Value of U.S. situs assets: $500,000 US
Value of worldwide assets: $4,000,000 US
Since the value of this Canadian’s U.S. situs assets is
greater than $60,000 US and their worldwide assets are
greater than $1,500,000 US upon death, there could be a
U.S. Estate Tax liability.
Step Two
From Figure 1 look up the U.S. Estate Tax payable on the
value of the U.S. situs assets. (Note: Do not use the value
of the worldwide assets for initially determining the U.S.
Estate Tax payable from the table.)
U.S. Estate Tax on $500,000 US from Figure 1:
= $155,800 US
Step Three
Determine the ratio of U.S. situs assets to world-wide assets.
Ratio of U.S. situs assets to worldwide assets.
= $500,000/$4,000,000
= 12.5%
Step Four
From Figure 2 determine the prorated U.S. Estate Tax
“Unified” credit available.
There is a non-refundable “Unified” credit of $555,800 US
(year 2005 value) available to reduce U.S. Estate Tax.
However, for Canadians, this Unified credit must be
prorated based on the proportion of the Fair Market Value
of U.S. situs assets to worldwide assets. Therefore, multiply
the Unified Credit by the ratio calculated in Step Three.
Prorated U.S. Estate Tax Unified credit:
= $555,800 US x 12.5%
= $69,475 US
Step Five
Subtract the prorated Unified credit in Step Four from the
U.S. Estate Tax from Step Two.
Net U.S. Estate Tax payable:
= $155,800 US - $69,475 US
= $86,325 US
The Treaty also provides an additional non-refundable
marital credit if property is left to a Canadian surviving
spouse. This marital credit could potentially give as much
relief as the prorated credit calculated in Step Four above
because the marital credit will be limited to the lesser of
the prorated credit and the U.S. Estate Tax otherwise
payable on the qualified property transferred to the
spouse. The ability to use this extra credit makes it
prudent to provide the executor of the individual’s estate
some latitude in choosing which assets to transfer to a
surviving spouse in order to minimize the U.S. Estate Tax.
Therefore, using our example above, the U.S. Estate Tax
could be reduced to $16,850 US ($86,325 – $69,475).

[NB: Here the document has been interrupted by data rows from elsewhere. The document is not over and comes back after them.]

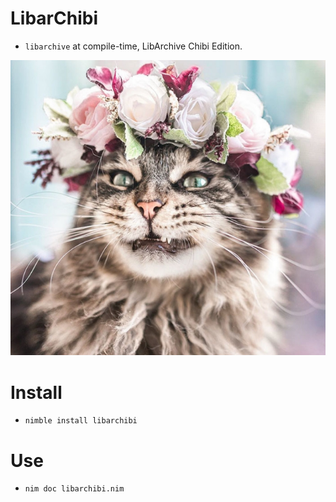 # LibarChibi

- `libarchive` at compile-time, LibArchive Chibi Edition.

![](https://raw.githubusercontent.com/juancarlospaco/libarchibi/master/cat-with-crown.jpg)


# Install

- `nimble install libarchibi`


# Use

- `nim doc libarchibi.nim`
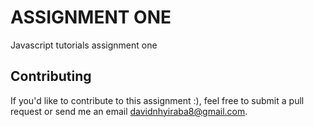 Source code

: # ASSIGNMENT ONE
 Javascript tutorials assignment one 

## Contributing
If you'd like to contribute to this assignment :), feel free to submit a pull request or send me an email davidnhyiraba8@gmail.com.
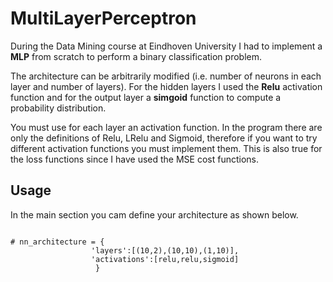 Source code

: # MultiLayerPerceptron
During the Data Mining course at Eindhoven University I had to implement a **MLP** from scratch to perform a binary classification problem.


The architecture can be arbitrarily modified (i.e. number of neurons in each layer and number of layers).
For the hidden layers I used the **Relu** activation function and for the output layer a **simgoid** function to compute a probability distribution.

You must use for each layer an activation function. 
In the program there are only the definitions of Relu, LRelu and Sigmoid, therefore if you want to try different activation functions you must implement them.
This is also true for the loss functions since I have used the MSE cost functions.

## Usage

In the main section you cam define your architecture as shown below.
  
<pre><code class="python">
# nn_architecture = {
                  'layers':[(10,2),(10,10),(1,10)],
                  'activations':[relu,relu,sigmoid]
                   }
</code></pre>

Under the Treaty, any U.S. Estate Tax that has to be paid
can be claimed on the final Canadian income tax return
of the deceased individual using the foreign tax credit
mechanism. However, the foreign tax credit cannot exceed
the Canadian income tax attributable to the deceased’s
U.S. source income in the year of death. For this reason,
estates that have no accrued capital gains may end up
paying U.S. Estate Tax, but receive no offsetting foreign
tax credit because there is no tax owing in Canada. The
foreign tax credit in effect limits the possibility of double
taxation, but it does not limit the possibility of having to
pay U.S. Estate Tax.
The U.S. Estate Tax return (Form 706-NA) is only required
to be filed to the IRS for those individuals holding at least
$60,000 US of U.S. situs assets upon their death. If this
Tax Implications of Investing in the United States 17
threshold is exceeded, your executor or personal
representative has the responsibility for filing the
appropriate returns whether there is a U.S. Estate Tax
payable or not. The U.S. Estate Tax return and any balance
owing must be sent to the IRS within nine months of the
date of death. An extension to file the U.S. Estate Tax
return may be granted, but this extension does not extend
the time for the payment of any U.S. Estate Tax liability.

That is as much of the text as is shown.